On March 1, 2013 Russia assumed the rotating presidency of the UN Security Council. Our work in the UN Security Council will be founded in the principles of guaranteeing equality, mutual respect and non-interference in states’ domestic affairs, and we will focus on the need to settle conflicts peacefully, promote cooperation in strict adherence with the UN Security Council Charter, and strengthen the legal foundation of international relations.
March is set to be a busy time for the Security Council, as we can see from its extensive agenda and the large number of documents waiting to be adopted.
The Russian presidency’s main theme will be the settlement in Afghanistan. This country is entering a crucial stage of its development – one that will require renewed efforts from the Afghan people themselves, in addition to a consolidation of the assistance offered by the international community, with the UN playing a central coordinating role.
On March 19, Russian Foreign Minister Sergey Lavrov will chair an open UN Security Council session on the situation in Afghanistan. Foreign Ministers from UN Security Council member-states and Afghanistan have been invited to attend. We expect that the UN Secretary General, Afghanistan’s neighboring countries, important partners and donors, active participants in international efforts to stabilize the country will all contribute to the discussion. The UN Security Council resolution to extend the United Nations Assistance Mission in Afghanistan (UNAMA) mandate is also set to be adopted.
Russian presidency will also focus on issues relating to the Middle East and the Quartet’s further efforts to help reach a comprehensive settlement in the region.
We will also focus attention on the Kosovo settlement.
UN Security Council members will consider the implementation of the Resolution 1701 on Lebanon; discuss the developments in the Golan Heights within the context of the UN Disengagement Observer Force’s activities in the region, and the current state of affairs in Iraq and Yemen.
The situation in Libya and the Libyan sanctions regime will also be up for discussion.

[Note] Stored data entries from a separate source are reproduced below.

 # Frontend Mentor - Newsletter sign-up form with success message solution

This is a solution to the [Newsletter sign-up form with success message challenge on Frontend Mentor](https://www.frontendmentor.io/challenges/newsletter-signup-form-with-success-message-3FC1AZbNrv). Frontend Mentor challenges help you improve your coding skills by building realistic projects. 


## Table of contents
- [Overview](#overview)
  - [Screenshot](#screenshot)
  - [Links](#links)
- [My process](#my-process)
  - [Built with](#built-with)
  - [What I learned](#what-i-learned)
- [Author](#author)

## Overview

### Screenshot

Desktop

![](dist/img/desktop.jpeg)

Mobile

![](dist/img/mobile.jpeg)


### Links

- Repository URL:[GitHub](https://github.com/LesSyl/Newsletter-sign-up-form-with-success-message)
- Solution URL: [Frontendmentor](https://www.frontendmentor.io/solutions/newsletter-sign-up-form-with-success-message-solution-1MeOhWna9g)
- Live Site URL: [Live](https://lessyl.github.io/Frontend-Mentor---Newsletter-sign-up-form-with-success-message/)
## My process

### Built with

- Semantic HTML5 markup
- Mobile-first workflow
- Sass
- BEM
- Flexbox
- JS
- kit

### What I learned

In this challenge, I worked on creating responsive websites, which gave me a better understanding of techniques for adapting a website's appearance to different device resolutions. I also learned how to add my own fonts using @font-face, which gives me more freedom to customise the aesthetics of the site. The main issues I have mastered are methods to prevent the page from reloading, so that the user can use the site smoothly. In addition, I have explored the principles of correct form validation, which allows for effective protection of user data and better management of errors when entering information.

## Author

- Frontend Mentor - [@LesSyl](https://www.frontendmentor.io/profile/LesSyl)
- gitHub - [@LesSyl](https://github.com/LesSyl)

We are planning to further extend the mandate for the UN Support Mission in Libya.
The UN Security Council will continue to work on relations between Sudan and South Sudan, discussing the situation in South Sudan as well as the activities of the UN peacekeeping mission deployed there.

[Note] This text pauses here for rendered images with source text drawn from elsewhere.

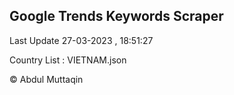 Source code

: 

## Google Trends Keywords Scraper 
 
Last Update 27-03-2023 , 18:51:27

Country List :
VIETNAM.json



© Abdul Muttaqin 
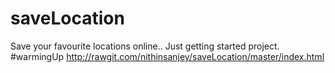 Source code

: # saveLocation
Save your favourite locations online..
Just getting started project.
#warmingUp
http://rawgit.com/nithinsanjey/saveLocation/master/index.html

The mandate of the UN Integrated Peacebuilding Office in Sierra Leone is set to be extended, and both progress in post-conflict settlement and stabilization in Liberia and the implementation of the UN Security Council decisions for Guinea-Bissau will both be discussed.

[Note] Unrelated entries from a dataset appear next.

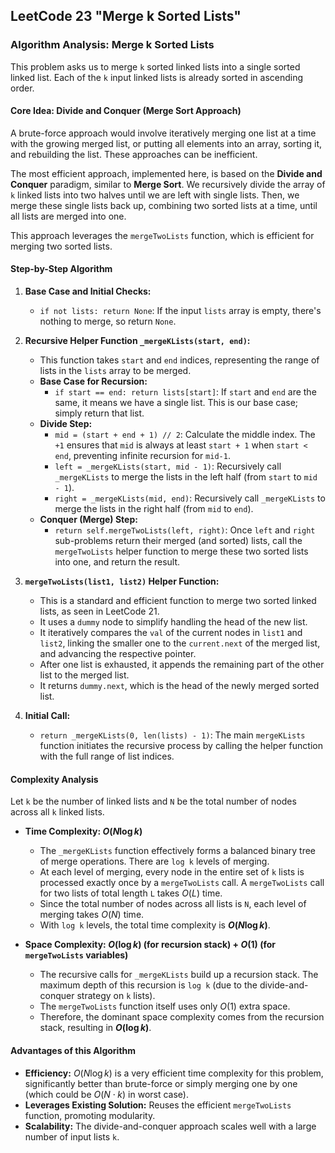 LeetCode 23 "Merge k Sorted Lists"
---

### **Algorithm Analysis: Merge k Sorted Lists**

This problem asks us to merge `k` sorted linked lists into a single sorted linked list. Each of the `k` input linked lists is already sorted in ascending order.

#### **Core Idea: Divide and Conquer (Merge Sort Approach)**

A brute-force approach would involve iteratively merging one list at a time with the growing merged list, or putting all elements into an array, sorting it, and rebuilding the list. These approaches can be inefficient.

The most efficient approach, implemented here, is based on the **Divide and Conquer** paradigm, similar to **Merge Sort**. We recursively divide the array of `k` linked lists into two halves until we are left with single lists. Then, we merge these single lists back up, combining two sorted lists at a time, until all lists are merged into one.

This approach leverages the `mergeTwoLists` function, which is efficient for merging two sorted lists.

#### **Step-by-Step Algorithm**

1.  **Base Case and Initial Checks:**
    * `if not lists: return None`: If the input `lists` array is empty, there's nothing to merge, so return `None`.

2.  **Recursive Helper Function `_mergeKLists(start, end)`:**
    * This function takes `start` and `end` indices, representing the range of lists in the `lists` array to be merged.
    * **Base Case for Recursion:**
        * `if start == end: return lists[start]`: If `start` and `end` are the same, it means we have a single list. This is our base case; simply return that list.
    * **Divide Step:**
        * `mid = (start + end + 1) // 2`: Calculate the middle index. The `+1` ensures that `mid` is always at least `start + 1` when `start < end`, preventing infinite recursion for `mid-1`.
        * `left = _mergeKLists(start, mid - 1)`: Recursively call `_mergeKLists` to merge the lists in the left half (from `start` to `mid - 1`).
        * `right = _mergeKLists(mid, end)`: Recursively call `_mergeKLists` to merge the lists in the right half (from `mid` to `end`).
    * **Conquer (Merge) Step:**
        * `return self.mergeTwoLists(left, right)`: Once `left` and `right` sub-problems return their merged (and sorted) lists, call the `mergeTwoLists` helper function to merge these two sorted lists into one, and return the result.

3.  **`mergeTwoLists(list1, list2)` Helper Function:**
    * This is a standard and efficient function to merge two sorted linked lists, as seen in LeetCode 21.
    * It uses a `dummy` node to simplify handling the head of the new list.
    * It iteratively compares the `val` of the current nodes in `list1` and `list2`, linking the smaller one to the `current.next` of the merged list, and advancing the respective pointer.
    * After one list is exhausted, it appends the remaining part of the other list to the merged list.
    * It returns `dummy.next`, which is the head of the newly merged sorted list.

4.  **Initial Call:**
    * `return _mergeKLists(0, len(lists) - 1)`: The main `mergeKLists` function initiates the recursive process by calling the helper function with the full range of list indices.

#### **Complexity Analysis**

Let `k` be the number of linked lists and `N` be the total number of nodes across all `k` linked lists.

* **Time Complexity: $O(N \log k)$**
    * The `_mergeKLists` function effectively forms a balanced binary tree of merge operations. There are `log k` levels of merging.
    * At each level of merging, every node in the entire set of `k` lists is processed exactly once by a `mergeTwoLists` call. A `mergeTwoLists` call for two lists of total length `L` takes $O(L)$ time.
    * Since the total number of nodes across all lists is `N`, each level of merging takes $O(N)$ time.
    * With `log k` levels, the total time complexity is **$O(N \log k)$**.

* **Space Complexity: $O(\log k)$ (for recursion stack) + $O(1)$ (for `mergeTwoLists` variables)**
    * The recursive calls for `_mergeKLists` build up a recursion stack. The maximum depth of this recursion is `log k` (due to the divide-and-conquer strategy on `k` lists).
    * The `mergeTwoLists` function itself uses only $O(1)$ extra space.
    * Therefore, the dominant space complexity comes from the recursion stack, resulting in **$O(\log k)$**.

#### **Advantages of this Algorithm**

* **Efficiency:** $O(N \log k)$ is a very efficient time complexity for this problem, significantly better than brute-force or simply merging one by one (which could be $O(N \cdot k)$ in worst case).
* **Leverages Existing Solution:** Reuses the efficient `mergeTwoLists` function, promoting modularity.
* **Scalability:** The divide-and-conquer approach scales well with a large number of input lists `k`.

Work carried out by the UN Security Council Committees on Iran sanctions, on Somalia and Eritrea will also be on the agenda.
The UN Security Council members will discuss scenarios for further assistance in resolving the crisis in Mali, taking into account the UN Secretary General’s report.
Russia will do its utmost to ensure that the UN Security Council continues to be well-coordinated and effective in its operations.